Libros proféticos

Oseas

Capítulo 8

  1. 1

    A tus labios la trompeta, como un heraldo contra el templo del Señor, porque han transgredido mi alianza y se rebelaron contra mi ley.

  2. 2

    Me invocan gritando: «¡Dios de Israel, te conocemos!».

  3. 3

    Israel ha rechazado el pacto; el enemigo lo perseguirá.

  4. 4

    Han constituido reyes, sin contar conmigo, autoridades, y yo no sabía nada. Con su plata y con su oro se hicieron ídolos para establecer pactos.

  5. 5

    ¡Tu becerro te ha rechazado, Samaría! Mi ira se inflamó contra ellos. ¿Hasta cuándo serán culpables

  6. 6

    de la suerte de Israel? ¡Un artesano lo ha hecho, pero eso no es un Dios! Sí, terminará hecho pedazos el becerro de Samaría.

  7. 7

    Puesto que siembran viento, cosecharán tempestades; «espiga sin brote no produce harina». Tal vez la produzca, pero la devorarán extranjeros.

  8. 8

    Israel ha sido devorado. Ahora están entre las naciones como un objeto indeseable.

  9. 9

    Cuando marcharon a Asiria, Efraín, un asno desbandado, se procuró amores.

  10. 10

    Aunque los consiga entre las naciones, ahora lo domestico.
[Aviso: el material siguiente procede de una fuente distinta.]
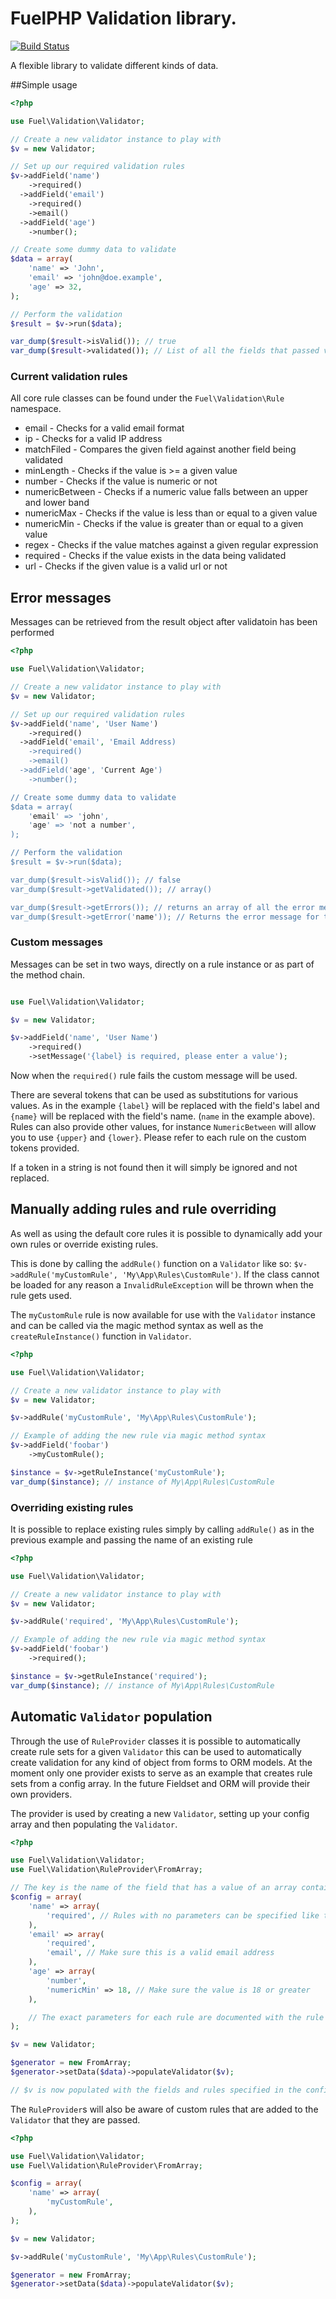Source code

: # FuelPHP Validation library.

[![Build Status](https://travis-ci.org/fuelphp/validation.png?branch=master)](https://travis-ci.org/fuelphp/validation)

A flexible library to validate different kinds of data.

##Simple usage

```php
<?php

use Fuel\Validation\Validator;

// Create a new validator instance to play with
$v = new Validator;

// Set up our required validation rules
$v->addField('name')
    ->required()
  ->addField('email')
    ->required()
    ->email()
  ->addField('age')
    ->number();

// Create some dummy data to validate
$data = array(
    'name' => 'John',
    'email' => 'john@doe.example',
    'age' => 32,
);

// Perform the validation
$result = $v->run($data);

var_dump($result->isValid()); // true
var_dump($result->validated()); // List of all the fields that passed validation

```

### Current validation rules

All core rule classes can be found under the `Fuel\Validation\Rule` namespace.

 - email - Checks for a valid email format
 - ip -  Checks for a valid IP address
 - matchFiled - Compares the given field against another field being validated
 - minLength - Checks if the value is >= a given value
 - number - Checks if the value is numeric or not
 - numericBetween - Checks if a numeric value falls between an upper and lower band
 - numericMax - Checks if the value is less than or equal to a given value
 - numericMin - Checks if the value is greater than or equal to a given value
 - regex - Checks if the value matches against a given regular expression
 - required - Checks if the value exists in the data being validated
 - url - Checks if the given value is a valid url or not

## Error messages

Messages can be retrieved from the result object after validatoin has been performed

```php
<?php

use Fuel\Validation\Validator;

// Create a new validator instance to play with
$v = new Validator;

// Set up our required validation rules
$v->addField('name', 'User Name')
    ->required()
  ->addField('email', 'Email Address)
    ->required()
    ->email()
  ->addField('age', 'Current Age')
    ->number();

// Create some dummy data to validate
$data = array(
    'email' => 'john',
    'age' => 'not a number',
);

// Perform the validation
$result = $v->run($data);

var_dump($result->isValid()); // false
var_dump($result->getValidated()); // array()

var_dump($result->getErrors()); // returns an array of all the error messages encountered
var_dump($result->getError('name')); // Returns the error message for the 'name' field
```

### Custom messages
Messages can be set in two ways, directly on a rule instance or as part of the method chain.

```php

use Fuel\Validation\Validator;

$v = new Validator;

$v->addField('name', 'User Name')
    ->required()
    ->setMessage('{label} is required, please enter a value');

```
Now when the `required()` rule fails the custom message will be used.

There are several tokens that can be used as substitutions for various values. As in the example `{label}` will be replaced
with the field's label and `{name}` will be replaced with the field's name. (`name` in the example above). Rules can also
provide other values, for instance `NumericBetween` will allow you to use `{upper}` and `{lower}`. Please refer to each rule
on the custom tokens provided.

If a token in a string is not found then it will simply be ignored and not replaced.

## Manually adding rules and rule overriding
As well as using the default core rules it is possible to dynamically add your own rules or override existing rules.

This is done by calling the `addRule()` function on a `Validator` like so: `$v->addRule('myCustomRule', 'My\App\Rules\CustomRule')`.
If the class cannot be loaded for any reason a `InvalidRuleException` will be thrown when the rule gets used.

The `myCustomRule` rule is now available for use with the `Validator` instance and can be called via the magic method syntax as well as the `createRuleInstance()` function in `Validator`.

```php
<?php

use Fuel\Validation\Validator;

// Create a new validator instance to play with
$v = new Validator;

$v->addRule('myCustomRule', 'My\App\Rules\CustomRule');

// Example of adding the new rule via magic method syntax
$v->addField('foobar')
    ->myCustomRule();

$instance = $v->getRuleInstance('myCustomRule');
var_dump($instance); // instance of My\App\Rules\CustomRule
```

### Overriding existing rules
It is possible to replace existing rules simply by calling `addRule()` as in the previous example and passing the name of an existing rule

```php
<?php

use Fuel\Validation\Validator;

// Create a new validator instance to play with
$v = new Validator;

$v->addRule('required', 'My\App\Rules\CustomRule');

// Example of adding the new rule via magic method syntax
$v->addField('foobar')
    ->required();

$instance = $v->getRuleInstance('required');
var_dump($instance); // instance of My\App\Rules\CustomRule
```

## Automatic `Validator` population
Through the use of `RuleProvider` classes it is possible to automatically create rule sets for a given `Validator` this can be used to automatically create validation for any kind of object from forms to ORM models.
At the moment only one provider exists to serve as an example that creates rule sets from a config array. In the future Fieldset and ORM will provide their own providers.

The provider is used by creating a new `Validator`, setting up your config array and then populating the `Validator`.

```php
<?php

use Fuel\Validation\Validator;
use Fuel\Validation\RuleProvider\FromArray;

// The key is the name of the field that has a value of an array containing the rules
$config = array(
    'name' => array(
        'required', // Rules with no parameters can be specified like this
    ),
    'email' => array(
        'required',
        'email', // Make sure this is a valid email address
    ),
    'age' => array(
        'number',
        'numericMin' => 18, // Make sure the value is 18 or greater
    ),

    // The exact parameters for each rule are documented with the rule itself and can differ between rules.
);

$v = new Validator;

$generator = new FromArray;
$generator->setData($data)->populateValidator($v);

// $v is now populated with the fields and rules specified in the config array.
```

The `RuleProvider`s will also be aware of custom rules that are added to the `Validator` that they are passed.

```php
<?php

use Fuel\Validation\Validator;
use Fuel\Validation\RuleProvider\FromArray;

$config = array(
    'name' => array(
        'myCustomRule',
    ),
);

$v = new Validator;

$v->addRule('myCustomRule', 'My\App\Rules\CustomRule');

$generator = new FromArray;
$generator->setData($data)->populateValidator($v);

```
Sufrirán dentro de poco los dolores de parto por el tributo al rey de los señores.

  11. 11

    Efraín multiplicó los altares de pecado, y fueron para él altares de pecado.

  12. 12

    Para él escribo todos mis preceptos, son considerados cosa de otros.

  13. 13

    ¡Sacrificios de carne asada! Sacrificaron la carne y se la comieron. El Señor no los acepta. Tiene presente su perversión y castiga sus pecados: deberán retornar a Egipto.

  14. 14

    Ha olvidado Israel a su Hacedor y ha edificado palacios. Judá multiplicó las ciudades fortificadas. Pero yo pegaré fuego a sus ciudades, y devorará sus fortalezas.